# Introduction

In this post we will explain how to implement a Canny edge detector on an FPGA. We will describe the entire algorithm in C code using LegUp, allowing us to avoid the difficulty of implementing this design in Verilog or VHDL.

First, watch this quick video of the the finished edge detector, running on an Altera DE1-SoC board, which costs $249. We also have this demo working on a Lattice HDR-60 board, which costs $425 and includes a built-in 720p camera.

The first thing you’ll notice is the output is black and white, with each pixel representing whether there is an edge at that particular region of the image. The brightness of the pixel represents how distinct the edge is at that location.

The example below shows Canny edge detection performed on the Lenna test image:

You may be asking, why do edge detection on an FPGA instead of a standard microprocessor?
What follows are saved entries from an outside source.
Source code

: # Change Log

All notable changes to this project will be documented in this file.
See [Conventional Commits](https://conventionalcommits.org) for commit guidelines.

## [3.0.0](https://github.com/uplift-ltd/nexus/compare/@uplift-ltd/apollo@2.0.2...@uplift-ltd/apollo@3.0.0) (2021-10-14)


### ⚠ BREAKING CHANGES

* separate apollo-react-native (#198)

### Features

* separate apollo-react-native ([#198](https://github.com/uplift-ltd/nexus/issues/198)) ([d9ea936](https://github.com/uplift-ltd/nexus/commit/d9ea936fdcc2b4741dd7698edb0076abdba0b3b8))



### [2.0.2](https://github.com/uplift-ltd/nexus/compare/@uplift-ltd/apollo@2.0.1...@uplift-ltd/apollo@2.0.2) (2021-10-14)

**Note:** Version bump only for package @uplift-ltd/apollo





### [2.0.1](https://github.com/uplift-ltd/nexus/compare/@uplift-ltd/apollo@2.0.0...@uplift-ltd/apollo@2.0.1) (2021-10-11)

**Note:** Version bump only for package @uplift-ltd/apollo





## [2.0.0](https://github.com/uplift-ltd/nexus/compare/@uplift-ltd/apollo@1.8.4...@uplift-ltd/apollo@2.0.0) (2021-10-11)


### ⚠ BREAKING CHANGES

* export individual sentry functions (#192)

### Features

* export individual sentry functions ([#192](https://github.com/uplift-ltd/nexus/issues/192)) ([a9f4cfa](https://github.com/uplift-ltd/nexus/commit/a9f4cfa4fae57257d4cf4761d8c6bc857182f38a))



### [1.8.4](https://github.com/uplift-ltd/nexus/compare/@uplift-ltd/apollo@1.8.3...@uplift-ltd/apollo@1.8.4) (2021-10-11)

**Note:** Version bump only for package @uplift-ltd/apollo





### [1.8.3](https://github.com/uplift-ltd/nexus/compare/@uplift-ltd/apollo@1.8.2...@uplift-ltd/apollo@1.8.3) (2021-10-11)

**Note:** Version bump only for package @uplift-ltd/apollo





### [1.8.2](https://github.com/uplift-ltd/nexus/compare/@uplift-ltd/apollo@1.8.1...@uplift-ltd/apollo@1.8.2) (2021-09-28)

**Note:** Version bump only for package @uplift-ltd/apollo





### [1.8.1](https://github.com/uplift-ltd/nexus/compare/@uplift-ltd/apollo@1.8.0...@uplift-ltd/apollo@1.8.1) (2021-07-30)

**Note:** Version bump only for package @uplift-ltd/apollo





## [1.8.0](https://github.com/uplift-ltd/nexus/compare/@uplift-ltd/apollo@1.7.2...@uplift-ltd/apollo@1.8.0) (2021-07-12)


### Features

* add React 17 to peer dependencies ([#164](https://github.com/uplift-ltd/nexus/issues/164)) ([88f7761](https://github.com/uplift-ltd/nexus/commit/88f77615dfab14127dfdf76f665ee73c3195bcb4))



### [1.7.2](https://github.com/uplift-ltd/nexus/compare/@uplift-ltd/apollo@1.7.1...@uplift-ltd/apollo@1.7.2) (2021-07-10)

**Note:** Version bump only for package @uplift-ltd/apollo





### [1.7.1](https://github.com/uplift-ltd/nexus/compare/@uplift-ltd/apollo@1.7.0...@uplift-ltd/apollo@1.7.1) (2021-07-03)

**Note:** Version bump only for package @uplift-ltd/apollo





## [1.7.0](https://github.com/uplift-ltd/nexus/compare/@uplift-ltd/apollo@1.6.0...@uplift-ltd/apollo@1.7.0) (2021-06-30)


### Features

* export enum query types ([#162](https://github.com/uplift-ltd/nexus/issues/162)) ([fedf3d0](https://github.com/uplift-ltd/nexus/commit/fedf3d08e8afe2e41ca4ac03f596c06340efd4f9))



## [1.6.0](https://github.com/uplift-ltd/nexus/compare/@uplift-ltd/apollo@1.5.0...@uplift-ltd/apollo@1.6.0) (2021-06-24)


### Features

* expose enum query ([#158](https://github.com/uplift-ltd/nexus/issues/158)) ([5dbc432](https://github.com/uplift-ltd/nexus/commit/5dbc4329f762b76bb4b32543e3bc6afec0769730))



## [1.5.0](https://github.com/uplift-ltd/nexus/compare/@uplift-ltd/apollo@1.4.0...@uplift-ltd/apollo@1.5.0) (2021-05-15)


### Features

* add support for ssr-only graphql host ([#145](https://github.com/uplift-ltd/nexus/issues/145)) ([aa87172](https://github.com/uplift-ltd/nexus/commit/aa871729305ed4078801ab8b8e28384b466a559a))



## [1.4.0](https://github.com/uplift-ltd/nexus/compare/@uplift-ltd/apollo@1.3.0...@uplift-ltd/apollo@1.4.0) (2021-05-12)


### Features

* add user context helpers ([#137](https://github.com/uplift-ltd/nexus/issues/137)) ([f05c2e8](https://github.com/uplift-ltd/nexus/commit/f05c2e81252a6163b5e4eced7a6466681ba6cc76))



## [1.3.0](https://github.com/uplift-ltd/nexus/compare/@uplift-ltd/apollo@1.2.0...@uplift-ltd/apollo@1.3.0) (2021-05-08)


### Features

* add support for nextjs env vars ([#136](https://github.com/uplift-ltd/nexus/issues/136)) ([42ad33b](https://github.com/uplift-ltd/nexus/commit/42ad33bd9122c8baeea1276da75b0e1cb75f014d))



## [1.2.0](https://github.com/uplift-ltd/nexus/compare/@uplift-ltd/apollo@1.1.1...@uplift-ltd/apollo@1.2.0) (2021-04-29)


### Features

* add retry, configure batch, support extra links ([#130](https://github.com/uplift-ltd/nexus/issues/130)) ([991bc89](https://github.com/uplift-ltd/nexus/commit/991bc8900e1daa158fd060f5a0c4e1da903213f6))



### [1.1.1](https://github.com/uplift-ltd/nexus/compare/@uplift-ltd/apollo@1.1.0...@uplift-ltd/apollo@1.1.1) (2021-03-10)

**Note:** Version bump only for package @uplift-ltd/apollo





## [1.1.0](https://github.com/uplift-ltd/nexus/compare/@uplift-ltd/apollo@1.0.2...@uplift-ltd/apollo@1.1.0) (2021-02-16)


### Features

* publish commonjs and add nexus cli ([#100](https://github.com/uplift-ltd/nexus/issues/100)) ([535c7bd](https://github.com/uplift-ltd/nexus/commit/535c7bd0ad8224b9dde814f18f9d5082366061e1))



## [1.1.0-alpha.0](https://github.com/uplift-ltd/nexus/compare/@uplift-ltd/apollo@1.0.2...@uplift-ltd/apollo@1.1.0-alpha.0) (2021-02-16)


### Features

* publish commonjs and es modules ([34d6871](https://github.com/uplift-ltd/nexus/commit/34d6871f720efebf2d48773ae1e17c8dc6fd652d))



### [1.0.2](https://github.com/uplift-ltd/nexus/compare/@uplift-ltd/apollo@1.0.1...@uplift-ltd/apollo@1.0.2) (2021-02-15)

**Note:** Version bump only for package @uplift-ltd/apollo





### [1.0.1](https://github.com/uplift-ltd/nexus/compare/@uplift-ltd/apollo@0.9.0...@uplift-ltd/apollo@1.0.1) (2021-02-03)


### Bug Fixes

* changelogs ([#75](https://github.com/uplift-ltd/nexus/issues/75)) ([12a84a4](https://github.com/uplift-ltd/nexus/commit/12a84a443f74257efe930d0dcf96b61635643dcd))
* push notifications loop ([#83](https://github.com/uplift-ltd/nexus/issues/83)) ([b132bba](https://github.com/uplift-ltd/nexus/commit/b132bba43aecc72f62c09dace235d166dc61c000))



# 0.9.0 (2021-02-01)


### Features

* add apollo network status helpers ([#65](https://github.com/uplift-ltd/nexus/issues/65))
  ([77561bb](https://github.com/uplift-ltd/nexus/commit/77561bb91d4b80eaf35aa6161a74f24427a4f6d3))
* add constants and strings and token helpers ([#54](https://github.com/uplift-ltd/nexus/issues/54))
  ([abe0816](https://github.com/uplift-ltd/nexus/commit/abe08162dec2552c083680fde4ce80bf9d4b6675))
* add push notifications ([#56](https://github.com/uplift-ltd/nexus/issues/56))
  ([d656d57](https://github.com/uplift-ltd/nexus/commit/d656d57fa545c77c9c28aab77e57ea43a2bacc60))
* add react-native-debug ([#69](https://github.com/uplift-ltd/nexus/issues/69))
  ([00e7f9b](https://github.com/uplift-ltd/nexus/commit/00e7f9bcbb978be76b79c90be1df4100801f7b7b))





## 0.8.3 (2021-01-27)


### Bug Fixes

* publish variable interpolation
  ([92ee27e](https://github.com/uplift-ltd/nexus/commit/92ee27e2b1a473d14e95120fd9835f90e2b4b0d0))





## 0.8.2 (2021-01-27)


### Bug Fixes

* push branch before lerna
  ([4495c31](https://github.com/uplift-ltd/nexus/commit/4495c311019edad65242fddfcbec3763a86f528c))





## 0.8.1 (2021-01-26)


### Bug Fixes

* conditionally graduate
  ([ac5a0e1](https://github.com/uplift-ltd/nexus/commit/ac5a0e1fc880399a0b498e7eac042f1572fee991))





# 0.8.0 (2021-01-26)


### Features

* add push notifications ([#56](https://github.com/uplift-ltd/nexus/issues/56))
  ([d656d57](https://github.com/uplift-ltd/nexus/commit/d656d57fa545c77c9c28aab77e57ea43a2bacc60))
The main reason is that Canny edge detection requires significant computation. Typically this is not a problem when working with static images, but for a video application the processor must keep up with the incoming video frame rate, otherwise we would see a choppy output video. Instead, we want the video output to be updated in **real-time**, which means there is no delay between moving the camera and updating the screen. On an FPGA, we can exploit the parallelism inherent in the Canny edge detection algorithm and stream the incoming video pixels through a series of specialized hardware pipelines that perform the Canny edge algorithm in parallel stages.

# Canny Edge Detection

Before starting Canny edge detection, we perform a grayscale conversion to convert the color input image to black and white. There are four stages of image filters required to perform Canny edge detection: Gaussian filter, Sobel filter, non-maximum suppression and hysteresis.

First, we blur the image using a Gaussian blur convolution operation. Next, we calculate the magnitude of the brightness gradient in the up/down and right/left directions with a Sobel filter. Non-maximum suppression thins the edges and hysteresis removes the weak edges caused by noise.

All of these filters work by performing a convolution between a filter kernel and the input image. The following image illustrates the convolution operation for a single output pixel, in this case for an emboss image filter:

We perform convolution by sweeping the kernel across the input image to produce the output image. For example, during a Gaussian blur we take a weighted average of the input pixel with the neighboring pixels, giving the center input pixel the highest weight.

# Hardware Implementation

From a hardware perspective, the video input is received as a stream of pixels. We receive a new pixel every single hardware clock cycle, as shown below. As new input pixels arrive, we perform the convolution operation by multiplying the values of the kernel, shown by the 3×3 blue matrix, by the image pixels below. Note: the blue kernel is actually much smaller than pictured here, taking up only a 3 by 3 pixel region of the image.

You may notice that we only need the previous two rows of pixels to perform the convolution and produce the output pixel (assuming a 3 by 3 convolution kernel). This means that we don’t need to keep older pixels around:

In fact, we can store the previous two rows of pixels in a shift register in hardware, also called a line buffer. This has a very efficient implementation on the FPGA:

Now we can efficiently shift a new pixel into the line buffer every clock cycle and discard the older pixel.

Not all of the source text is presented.